Climate Change Threatens National Security, Says CIA-Commissioned Study
November 29, 2012 College Park, Maryland – On October 29, 2012, Superstorm Sandy – the largest storm in American recorded history – slammed the New Jersey and New York coasts killing more than 100 people, damaging or destroying an estimated 72,000 houses and buildings in New Jersey alone, and according to the governors of New Jersey and New York will cost at least $71 billion for reconstruction.
Ironically, on the same day that the Superstorm hit the East Coast, a study commissioned by the Central Intelligence Agency and other intelligence agencies was supposed to be released from the National Academy of Sciences and its National Research Council about “Climate and Social Stress: Implications for Security Analysis” chaired by Prof. John D. Steinbruner, University of Maryland. But Superstorm Sandy interrupted.

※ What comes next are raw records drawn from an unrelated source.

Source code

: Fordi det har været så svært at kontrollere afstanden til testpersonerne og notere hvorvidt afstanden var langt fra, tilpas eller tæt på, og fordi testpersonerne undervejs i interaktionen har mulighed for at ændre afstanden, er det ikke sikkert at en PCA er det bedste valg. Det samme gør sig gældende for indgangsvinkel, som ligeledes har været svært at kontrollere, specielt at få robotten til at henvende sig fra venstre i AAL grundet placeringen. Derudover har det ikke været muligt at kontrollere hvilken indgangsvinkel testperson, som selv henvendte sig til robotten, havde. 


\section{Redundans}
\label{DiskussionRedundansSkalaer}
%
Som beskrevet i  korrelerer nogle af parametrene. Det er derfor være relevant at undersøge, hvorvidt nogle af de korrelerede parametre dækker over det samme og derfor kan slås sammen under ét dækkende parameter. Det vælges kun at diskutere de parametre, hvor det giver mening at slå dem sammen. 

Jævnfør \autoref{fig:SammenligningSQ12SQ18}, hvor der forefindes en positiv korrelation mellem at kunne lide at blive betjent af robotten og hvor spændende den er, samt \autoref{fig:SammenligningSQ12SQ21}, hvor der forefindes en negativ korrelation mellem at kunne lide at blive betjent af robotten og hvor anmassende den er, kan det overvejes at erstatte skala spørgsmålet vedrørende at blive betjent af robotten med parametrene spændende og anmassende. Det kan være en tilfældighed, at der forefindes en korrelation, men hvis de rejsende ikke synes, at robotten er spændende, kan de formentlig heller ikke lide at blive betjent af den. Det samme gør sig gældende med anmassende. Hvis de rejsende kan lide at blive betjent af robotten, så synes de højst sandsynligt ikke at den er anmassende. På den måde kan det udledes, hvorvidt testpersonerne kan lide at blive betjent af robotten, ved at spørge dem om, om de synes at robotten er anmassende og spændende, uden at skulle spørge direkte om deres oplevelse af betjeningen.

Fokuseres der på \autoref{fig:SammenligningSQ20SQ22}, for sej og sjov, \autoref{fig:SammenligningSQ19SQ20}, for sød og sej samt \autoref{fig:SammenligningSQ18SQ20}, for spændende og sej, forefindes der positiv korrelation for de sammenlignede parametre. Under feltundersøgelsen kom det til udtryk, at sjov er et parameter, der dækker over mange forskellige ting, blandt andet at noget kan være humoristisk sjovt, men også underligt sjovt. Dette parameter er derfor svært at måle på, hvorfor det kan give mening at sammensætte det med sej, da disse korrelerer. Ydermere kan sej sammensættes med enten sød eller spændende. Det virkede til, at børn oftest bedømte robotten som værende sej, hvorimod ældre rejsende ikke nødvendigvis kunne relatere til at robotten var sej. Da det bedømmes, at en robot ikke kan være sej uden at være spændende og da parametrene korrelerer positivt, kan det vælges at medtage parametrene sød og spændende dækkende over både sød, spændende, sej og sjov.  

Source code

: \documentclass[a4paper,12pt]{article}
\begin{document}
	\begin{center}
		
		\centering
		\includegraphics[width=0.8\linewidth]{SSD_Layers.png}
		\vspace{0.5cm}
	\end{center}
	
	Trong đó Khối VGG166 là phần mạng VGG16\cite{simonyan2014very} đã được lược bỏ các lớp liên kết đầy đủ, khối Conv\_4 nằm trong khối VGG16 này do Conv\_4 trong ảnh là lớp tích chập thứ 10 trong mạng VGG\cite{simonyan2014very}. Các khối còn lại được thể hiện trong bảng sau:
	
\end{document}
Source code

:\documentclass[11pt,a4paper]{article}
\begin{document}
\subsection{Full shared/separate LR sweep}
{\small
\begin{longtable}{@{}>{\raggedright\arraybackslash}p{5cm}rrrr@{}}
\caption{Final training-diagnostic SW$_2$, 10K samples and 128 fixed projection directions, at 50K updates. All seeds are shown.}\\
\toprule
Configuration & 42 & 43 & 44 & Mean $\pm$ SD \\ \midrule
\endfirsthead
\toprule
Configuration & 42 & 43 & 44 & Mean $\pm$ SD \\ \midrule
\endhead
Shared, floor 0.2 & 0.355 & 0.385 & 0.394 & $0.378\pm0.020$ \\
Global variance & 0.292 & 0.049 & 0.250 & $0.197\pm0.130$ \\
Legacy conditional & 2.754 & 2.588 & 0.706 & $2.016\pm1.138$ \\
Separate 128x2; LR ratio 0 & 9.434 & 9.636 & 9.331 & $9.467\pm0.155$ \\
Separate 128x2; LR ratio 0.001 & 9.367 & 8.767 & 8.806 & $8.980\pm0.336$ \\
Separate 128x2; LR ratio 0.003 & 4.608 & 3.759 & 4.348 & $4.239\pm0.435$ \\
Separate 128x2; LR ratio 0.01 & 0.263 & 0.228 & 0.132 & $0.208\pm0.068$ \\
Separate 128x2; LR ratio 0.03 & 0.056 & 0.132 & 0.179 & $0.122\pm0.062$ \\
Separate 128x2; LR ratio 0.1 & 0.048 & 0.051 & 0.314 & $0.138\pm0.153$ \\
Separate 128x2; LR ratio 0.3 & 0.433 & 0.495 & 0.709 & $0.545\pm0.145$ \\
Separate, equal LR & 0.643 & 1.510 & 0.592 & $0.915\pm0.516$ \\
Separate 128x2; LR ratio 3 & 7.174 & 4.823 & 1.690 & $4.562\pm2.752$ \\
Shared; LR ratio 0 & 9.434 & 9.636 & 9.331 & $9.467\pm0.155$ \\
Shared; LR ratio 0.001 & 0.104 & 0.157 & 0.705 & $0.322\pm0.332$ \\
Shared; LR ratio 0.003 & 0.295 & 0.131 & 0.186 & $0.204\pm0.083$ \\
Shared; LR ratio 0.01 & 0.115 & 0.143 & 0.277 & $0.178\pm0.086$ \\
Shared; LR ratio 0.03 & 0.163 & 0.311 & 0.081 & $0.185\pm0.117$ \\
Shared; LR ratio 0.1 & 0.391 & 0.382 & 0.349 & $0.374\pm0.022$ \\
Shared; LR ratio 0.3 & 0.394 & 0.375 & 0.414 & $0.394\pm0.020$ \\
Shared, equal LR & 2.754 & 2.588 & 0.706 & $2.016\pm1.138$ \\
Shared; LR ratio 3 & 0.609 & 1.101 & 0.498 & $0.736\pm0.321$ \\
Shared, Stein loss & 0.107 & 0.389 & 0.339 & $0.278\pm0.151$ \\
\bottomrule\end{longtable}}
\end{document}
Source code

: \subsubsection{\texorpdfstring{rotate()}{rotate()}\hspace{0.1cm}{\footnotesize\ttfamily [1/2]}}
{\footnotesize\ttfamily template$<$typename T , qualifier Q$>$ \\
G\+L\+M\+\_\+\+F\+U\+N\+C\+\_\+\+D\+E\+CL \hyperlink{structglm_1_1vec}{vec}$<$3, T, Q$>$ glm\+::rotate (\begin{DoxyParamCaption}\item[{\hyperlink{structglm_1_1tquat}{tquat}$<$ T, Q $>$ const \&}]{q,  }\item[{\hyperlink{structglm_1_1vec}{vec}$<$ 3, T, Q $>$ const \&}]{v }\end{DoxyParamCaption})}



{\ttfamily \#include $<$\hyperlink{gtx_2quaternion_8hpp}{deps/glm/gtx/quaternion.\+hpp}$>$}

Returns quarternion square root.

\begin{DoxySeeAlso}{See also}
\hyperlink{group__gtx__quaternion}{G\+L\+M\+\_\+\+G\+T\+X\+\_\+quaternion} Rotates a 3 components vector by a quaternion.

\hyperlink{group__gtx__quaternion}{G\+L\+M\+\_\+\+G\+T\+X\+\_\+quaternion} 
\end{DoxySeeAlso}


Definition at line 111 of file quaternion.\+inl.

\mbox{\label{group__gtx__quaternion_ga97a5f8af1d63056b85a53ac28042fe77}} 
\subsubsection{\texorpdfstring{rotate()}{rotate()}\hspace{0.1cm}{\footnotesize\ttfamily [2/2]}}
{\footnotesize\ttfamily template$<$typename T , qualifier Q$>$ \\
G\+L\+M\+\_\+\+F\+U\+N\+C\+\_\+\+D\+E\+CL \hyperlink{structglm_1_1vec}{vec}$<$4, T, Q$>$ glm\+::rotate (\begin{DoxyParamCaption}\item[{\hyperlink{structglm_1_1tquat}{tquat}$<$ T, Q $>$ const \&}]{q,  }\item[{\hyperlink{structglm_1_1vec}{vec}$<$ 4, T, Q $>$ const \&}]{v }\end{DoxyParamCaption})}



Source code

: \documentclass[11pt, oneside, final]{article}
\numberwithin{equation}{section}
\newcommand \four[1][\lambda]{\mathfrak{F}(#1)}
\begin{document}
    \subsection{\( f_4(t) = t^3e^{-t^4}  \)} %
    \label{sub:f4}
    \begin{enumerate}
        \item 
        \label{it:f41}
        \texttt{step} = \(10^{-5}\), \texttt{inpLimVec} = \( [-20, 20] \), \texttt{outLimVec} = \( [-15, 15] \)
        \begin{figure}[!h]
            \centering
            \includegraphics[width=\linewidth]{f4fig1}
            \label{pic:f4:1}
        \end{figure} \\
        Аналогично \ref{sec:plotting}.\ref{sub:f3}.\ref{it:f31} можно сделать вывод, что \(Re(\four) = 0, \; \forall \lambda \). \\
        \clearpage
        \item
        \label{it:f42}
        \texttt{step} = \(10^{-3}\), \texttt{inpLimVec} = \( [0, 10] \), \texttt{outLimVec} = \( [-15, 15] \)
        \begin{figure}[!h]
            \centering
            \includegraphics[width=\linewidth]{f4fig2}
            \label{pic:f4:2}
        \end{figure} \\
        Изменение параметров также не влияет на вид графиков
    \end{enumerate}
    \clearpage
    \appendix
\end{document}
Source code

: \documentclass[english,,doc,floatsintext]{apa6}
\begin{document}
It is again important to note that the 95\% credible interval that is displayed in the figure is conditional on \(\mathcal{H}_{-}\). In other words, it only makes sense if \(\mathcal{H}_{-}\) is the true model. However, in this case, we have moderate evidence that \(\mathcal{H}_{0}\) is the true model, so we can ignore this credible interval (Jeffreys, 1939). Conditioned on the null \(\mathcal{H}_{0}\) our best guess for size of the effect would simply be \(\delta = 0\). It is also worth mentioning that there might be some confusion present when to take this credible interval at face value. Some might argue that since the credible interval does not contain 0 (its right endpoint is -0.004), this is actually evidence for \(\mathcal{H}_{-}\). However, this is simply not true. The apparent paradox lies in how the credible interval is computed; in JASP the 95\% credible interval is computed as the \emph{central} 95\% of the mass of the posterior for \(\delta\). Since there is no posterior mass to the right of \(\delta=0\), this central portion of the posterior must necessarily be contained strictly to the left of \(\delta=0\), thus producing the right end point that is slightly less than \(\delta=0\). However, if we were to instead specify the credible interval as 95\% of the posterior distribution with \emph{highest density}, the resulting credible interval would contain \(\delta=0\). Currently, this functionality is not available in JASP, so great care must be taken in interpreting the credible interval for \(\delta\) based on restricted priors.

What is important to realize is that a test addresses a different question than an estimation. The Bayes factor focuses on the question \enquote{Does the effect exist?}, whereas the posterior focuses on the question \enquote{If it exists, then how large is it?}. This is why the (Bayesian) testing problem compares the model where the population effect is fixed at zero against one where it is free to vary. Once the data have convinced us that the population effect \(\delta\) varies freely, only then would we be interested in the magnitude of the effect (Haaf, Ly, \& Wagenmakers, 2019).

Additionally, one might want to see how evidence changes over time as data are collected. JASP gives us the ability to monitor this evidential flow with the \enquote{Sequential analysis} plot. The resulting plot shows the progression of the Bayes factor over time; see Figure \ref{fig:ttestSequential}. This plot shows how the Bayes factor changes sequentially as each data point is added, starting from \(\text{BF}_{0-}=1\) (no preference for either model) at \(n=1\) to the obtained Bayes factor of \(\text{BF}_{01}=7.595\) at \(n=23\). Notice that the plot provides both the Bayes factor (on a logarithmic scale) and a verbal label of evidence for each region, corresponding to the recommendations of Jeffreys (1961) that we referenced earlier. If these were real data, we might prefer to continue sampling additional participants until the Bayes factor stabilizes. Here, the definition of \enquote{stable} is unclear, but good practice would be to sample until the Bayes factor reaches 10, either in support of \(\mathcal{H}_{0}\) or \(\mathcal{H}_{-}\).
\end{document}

Finally after two weeks of East Coast power outages that persisted after the violence of the monster storm, the study to determine what the threat to national security will be in the coming decades from global climate change and warming was released on November 10, 2012. The following paragraphs are from the summary and conclusions:
Given the available scientific knowledge of the climate system, it is prudent for security analysts to expect climate surprises in the coming decade, including unexpected and potentially disruptive single events as well as conjunctions of events occurring simultaneously or in sequence, and for them to become progressively more serious and more frequent thereafter, most likely at an accelerating rate, the climate surprises may affect particular regions or globally integrated systems, such as grain markets, that provide for human well-being. … This will produce consequences that exceed the capacity of the affected societies or global systems to manage and that have global security implications serious enough to compel international response … and that such consequences will become more common further in the future.
Source: “Climate and Social Stress: Implications for Security Analysis” by National Academy of Sciences National Research Council Committee On Assessing the Impacts of Climate Change On Social and Political Stresses chaired by John D. Steinbruner, Ph.D., Prof. of Public Policy, School of Public Policy, and Director, Center for International and Security Studies, University of Maryland, College Park, Maryland.